◆ EXERCISE OBJECTIVE ◆
The expected output is the full set of entries, printed exactly, without pictures.

(Dataset entries)

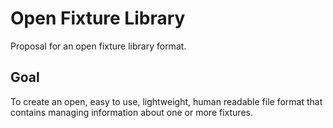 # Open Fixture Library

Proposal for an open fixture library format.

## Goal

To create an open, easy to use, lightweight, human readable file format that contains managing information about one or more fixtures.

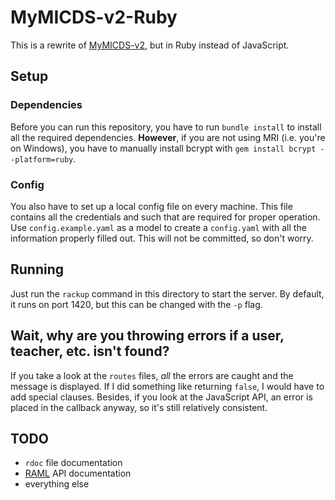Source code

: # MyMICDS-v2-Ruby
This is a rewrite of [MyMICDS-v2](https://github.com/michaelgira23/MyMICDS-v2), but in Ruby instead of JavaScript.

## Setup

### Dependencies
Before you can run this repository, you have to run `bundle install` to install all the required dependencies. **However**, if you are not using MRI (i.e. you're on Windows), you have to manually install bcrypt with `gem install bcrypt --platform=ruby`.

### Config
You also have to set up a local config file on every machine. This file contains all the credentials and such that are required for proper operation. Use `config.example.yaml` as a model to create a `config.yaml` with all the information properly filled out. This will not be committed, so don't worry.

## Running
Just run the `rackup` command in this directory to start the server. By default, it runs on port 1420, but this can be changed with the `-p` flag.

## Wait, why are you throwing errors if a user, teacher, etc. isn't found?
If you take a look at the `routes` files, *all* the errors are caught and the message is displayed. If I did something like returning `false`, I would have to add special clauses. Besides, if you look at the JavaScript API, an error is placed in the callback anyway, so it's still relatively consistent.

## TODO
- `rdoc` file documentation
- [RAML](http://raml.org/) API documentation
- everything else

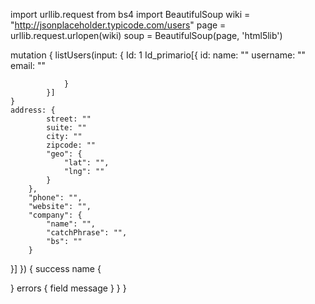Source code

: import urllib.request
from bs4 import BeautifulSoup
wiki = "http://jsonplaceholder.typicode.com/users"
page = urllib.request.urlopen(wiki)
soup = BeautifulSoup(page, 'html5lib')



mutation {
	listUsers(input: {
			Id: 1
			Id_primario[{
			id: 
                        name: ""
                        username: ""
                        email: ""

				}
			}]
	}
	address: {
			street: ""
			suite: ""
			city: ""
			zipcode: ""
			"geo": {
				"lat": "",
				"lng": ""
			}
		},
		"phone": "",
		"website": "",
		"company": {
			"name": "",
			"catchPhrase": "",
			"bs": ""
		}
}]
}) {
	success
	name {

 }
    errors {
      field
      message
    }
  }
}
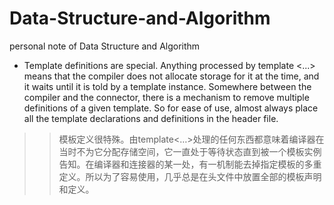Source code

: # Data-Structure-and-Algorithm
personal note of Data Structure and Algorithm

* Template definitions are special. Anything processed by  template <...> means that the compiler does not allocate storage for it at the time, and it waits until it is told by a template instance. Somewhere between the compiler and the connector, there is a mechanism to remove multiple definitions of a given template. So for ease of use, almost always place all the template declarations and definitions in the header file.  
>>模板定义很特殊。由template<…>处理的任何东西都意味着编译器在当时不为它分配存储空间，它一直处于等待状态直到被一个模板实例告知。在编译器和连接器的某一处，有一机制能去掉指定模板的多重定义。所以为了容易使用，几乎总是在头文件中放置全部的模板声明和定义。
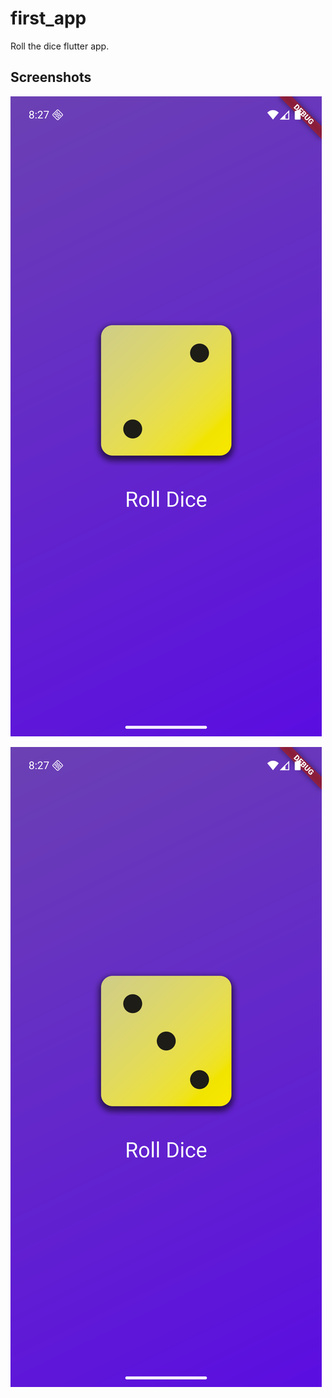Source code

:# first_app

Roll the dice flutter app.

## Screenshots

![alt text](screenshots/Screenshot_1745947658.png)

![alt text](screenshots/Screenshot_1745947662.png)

◆ SOLUTION TO THIS PROBLEM ◆
 # Open Fixture Library

Proposal for an open fixture library format.

## Goal

To create an open, easy to use, lightweight, human readable file format that contains managing information about one or more fixtures.

Source code

: # MyMICDS-v2-Ruby
This is a rewrite of [MyMICDS-v2](https://github.com/michaelgira23/MyMICDS-v2), but in Ruby instead of JavaScript.

## Setup

### Dependencies
Before you can run this repository, you have to run `bundle install` to install all the required dependencies. **However**, if you are not using MRI (i.e. you're on Windows), you have to manually install bcrypt with `gem install bcrypt --platform=ruby`.

### Config
You also have to set up a local config file on every machine. This file contains all the credentials and such that are required for proper operation. Use `config.example.yaml` as a model to create a `config.yaml` with all the information properly filled out. This will not be committed, so don't worry.

## Running
Just run the `rackup` command in this directory to start the server. By default, it runs on port 1420, but this can be changed with the `-p` flag.

## Wait, why are you throwing errors if a user, teacher, etc. isn't found?
If you take a look at the `routes` files, *all* the errors are caught and the message is displayed. If I did something like returning `false`, I would have to add special clauses. Besides, if you look at the JavaScript API, an error is placed in the callback anyway, so it's still relatively consistent.

## TODO
- `rdoc` file documentation
- [RAML](http://raml.org/) API documentation
- everything else

Source code

: import urllib.request
from bs4 import BeautifulSoup
wiki = "http://jsonplaceholder.typicode.com/users"
page = urllib.request.urlopen(wiki)
soup = BeautifulSoup(page, 'html5lib')



mutation {
	listUsers(input: {
			Id: 1
			Id_primario[{
			id: 
                        name: ""
                        username: ""
                        email: ""

				}
			}]
	}
	address: {
			street: ""
			suite: ""
			city: ""
			zipcode: ""
			"geo": {
				"lat": "",
				"lng": ""
			}
		},
		"phone": "",
		"website": "",
		"company": {
			"name": "",
			"catchPhrase": "",
			"bs": ""
		}
}]
}) {
	success
	name {

 }
    errors {
      field
      message
    }
  }
}
Source code

: # Data-Structure-and-Algorithm
personal note of Data Structure and Algorithm

* Template definitions are special. Anything processed by  template <...> means that the compiler does not allocate storage for it at the time, and it waits until it is told by a template instance. Somewhere between the compiler and the connector, there is a mechanism to remove multiple definitions of a given template. So for ease of use, almost always place all the template declarations and definitions in the header file.  
>>模板定义很特殊。由template<…>处理的任何东西都意味着编译器在当时不为它分配存储空间，它一直处于等待状态直到被一个模板实例告知。在编译器和连接器的某一处，有一机制能去掉指定模板的多重定义。所以为了容易使用，几乎总是在头文件中放置全部的模板声明和定义。
Source code

:# first_app

Roll the dice flutter app.

## Screenshots

![alt text](screenshots/Screenshot_1745947658.png)

![alt text](screenshots/Screenshot_1745947662.png)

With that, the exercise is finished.